İkinci el robota bakış açınız nedir? 
Yatırım yaptığımız zaman ikinci el robotu düşünmüştük. Ancak Kuka ile başladık, Panasonic ve Oerlikon’dan haberimiz yoktu. Fuardaki temaslarımızdan sonra fiyatların makul seviyelerde olduğunu görünce oralara inebildik. Kuka ile görüşmelerimiz aşamasında fiyatlar yüksek geldiği için ikinci el robot hep aklımızdaydı. Şimdi ihtiyacımız olmadığı için ikinci el robota da bir bakış açımız yok. 
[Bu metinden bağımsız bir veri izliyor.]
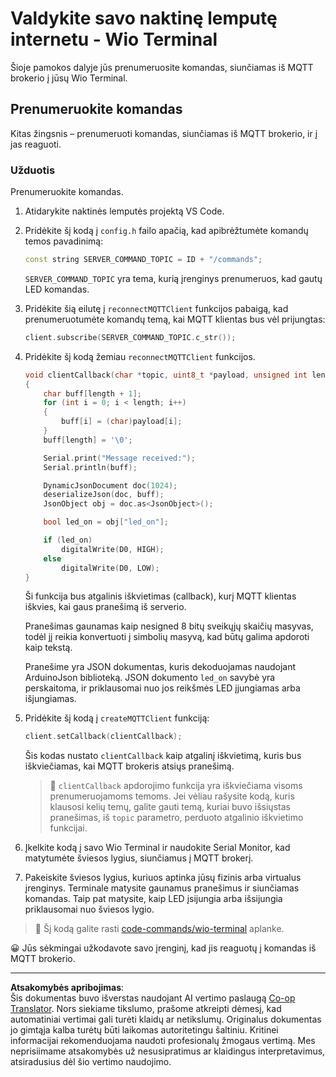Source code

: <!--
CO_OP_TRANSLATOR_METADATA:
{
  "original_hash": "6754c915dae64ba70fcd5e52c37f3adf",
  "translation_date": "2025-08-28T19:56:19+00:00",
  "source_file": "1-getting-started/lessons/4-connect-internet/wio-terminal-commands.md",
  "language_code": "lt"
}
-->
# Valdykite savo naktinę lemputę internetu - Wio Terminal

Šioje pamokos dalyje jūs prenumeruosite komandas, siunčiamas iš MQTT brokerio į jūsų Wio Terminal.

## Prenumeruokite komandas

Kitas žingsnis – prenumeruoti komandas, siunčiamas iš MQTT brokerio, ir į jas reaguoti.

### Užduotis

Prenumeruokite komandas.

1. Atidarykite naktinės lemputės projektą VS Code.

1. Pridėkite šį kodą į `config.h` failo apačią, kad apibrėžtumėte komandų temos pavadinimą:

    ```cpp
    const string SERVER_COMMAND_TOPIC = ID + "/commands";
    ```

    `SERVER_COMMAND_TOPIC` yra tema, kurią įrenginys prenumeruos, kad gautų LED komandas.

1. Pridėkite šią eilutę į `reconnectMQTTClient` funkcijos pabaigą, kad prenumeruotumėte komandų temą, kai MQTT klientas bus vėl prijungtas:

    ```cpp
    client.subscribe(SERVER_COMMAND_TOPIC.c_str());
    ```

1. Pridėkite šį kodą žemiau `reconnectMQTTClient` funkcijos.

    ```cpp
    void clientCallback(char *topic, uint8_t *payload, unsigned int length)
    {
        char buff[length + 1];
        for (int i = 0; i < length; i++)
        {
            buff[i] = (char)payload[i];
        }
        buff[length] = '\0';
    
        Serial.print("Message received:");
        Serial.println(buff);
    
        DynamicJsonDocument doc(1024);
        deserializeJson(doc, buff);
        JsonObject obj = doc.as<JsonObject>();
    
        bool led_on = obj["led_on"];
    
        if (led_on)
            digitalWrite(D0, HIGH);
        else
            digitalWrite(D0, LOW);
    }
    ```

    Ši funkcija bus atgalinis iškvietimas (callback), kurį MQTT klientas iškvies, kai gaus pranešimą iš serverio.

    Pranešimas gaunamas kaip nesigned 8 bitų sveikųjų skaičių masyvas, todėl jį reikia konvertuoti į simbolių masyvą, kad būtų galima apdoroti kaip tekstą.

    Pranešime yra JSON dokumentas, kuris dekoduojamas naudojant ArduinoJson biblioteką. JSON dokumento `led_on` savybė yra perskaitoma, ir priklausomai nuo jos reikšmės LED įjungiamas arba išjungiamas.

1. Pridėkite šį kodą į `createMQTTClient` funkciją:

    ```cpp
    client.setCallback(clientCallback);
    ```

    Šis kodas nustato `clientCallback` kaip atgalinį iškvietimą, kuris bus iškviečiamas, kai MQTT brokeris atsiųs pranešimą.

    > 💁 `clientCallback` apdorojimo funkcija yra iškviečiama visoms prenumeruojamoms temoms. Jei vėliau rašysite kodą, kuris klausosi kelių temų, galite gauti temą, kuriai buvo išsiųstas pranešimas, iš `topic` parametro, perduoto atgalinio iškvietimo funkcijai.

1. Įkelkite kodą į savo Wio Terminal ir naudokite Serial Monitor, kad matytumėte šviesos lygius, siunčiamus į MQTT brokerį.

1. Pakeiskite šviesos lygius, kuriuos aptinka jūsų fizinis arba virtualus įrenginys. Terminale matysite gaunamus pranešimus ir siunčiamas komandas. Taip pat matysite, kaip LED įsijungia arba išsijungia priklausomai nuo šviesos lygio.

> 💁 Šį kodą galite rasti [code-commands/wio-terminal](../../../../../1-getting-started/lessons/4-connect-internet/code-commands/wio-terminal) aplanke.

😀 Jūs sėkmingai užkodavote savo įrenginį, kad jis reaguotų į komandas iš MQTT brokerio.

---

**Atsakomybės apribojimas**:  
Šis dokumentas buvo išverstas naudojant AI vertimo paslaugą [Co-op Translator](https://github.com/Azure/co-op-translator). Nors siekiame tikslumo, prašome atkreipti dėmesį, kad automatiniai vertimai gali turėti klaidų ar netikslumų. Originalus dokumentas jo gimtąja kalba turėtų būti laikomas autoritetingu šaltiniu. Kritinei informacijai rekomenduojama naudoti profesionalų žmogaus vertimą. Mes neprisiimame atsakomybės už nesusipratimus ar klaidingus interpretavimus, atsiradusius dėl šio vertimo naudojimo.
Mobilya sektörünün teknolojik yatırımları ve gelişmelerini nasıl değerlendirirsiniz? 
Mobilya sektöründe şartlar sizi hızlı olmaya teşvik ediyor. Sizi rakiplerinizden farklı kılan en önemli özelliğinizde bu olmalı. Mobilya kişilerin zevkine hitap ediyor. Mağazamızı dolaşıp ürünü beğendiğiniz zaman fiyatından çok teslimat süreleri üzerine görüşmeler yapılıyor. Sürecin hızlı olduğu sektörde bir adım öne geçiyorsunuz. O yüzden sektörde lider konumda olabilmek için hem hızlı üretim yapmanız hem de gelişmeleri yakından takip etmeniz gerekiyor. Mobilya sektörü olarak kalite, sürat, fiyat anlamında bir sıralama yapmak mümkün. 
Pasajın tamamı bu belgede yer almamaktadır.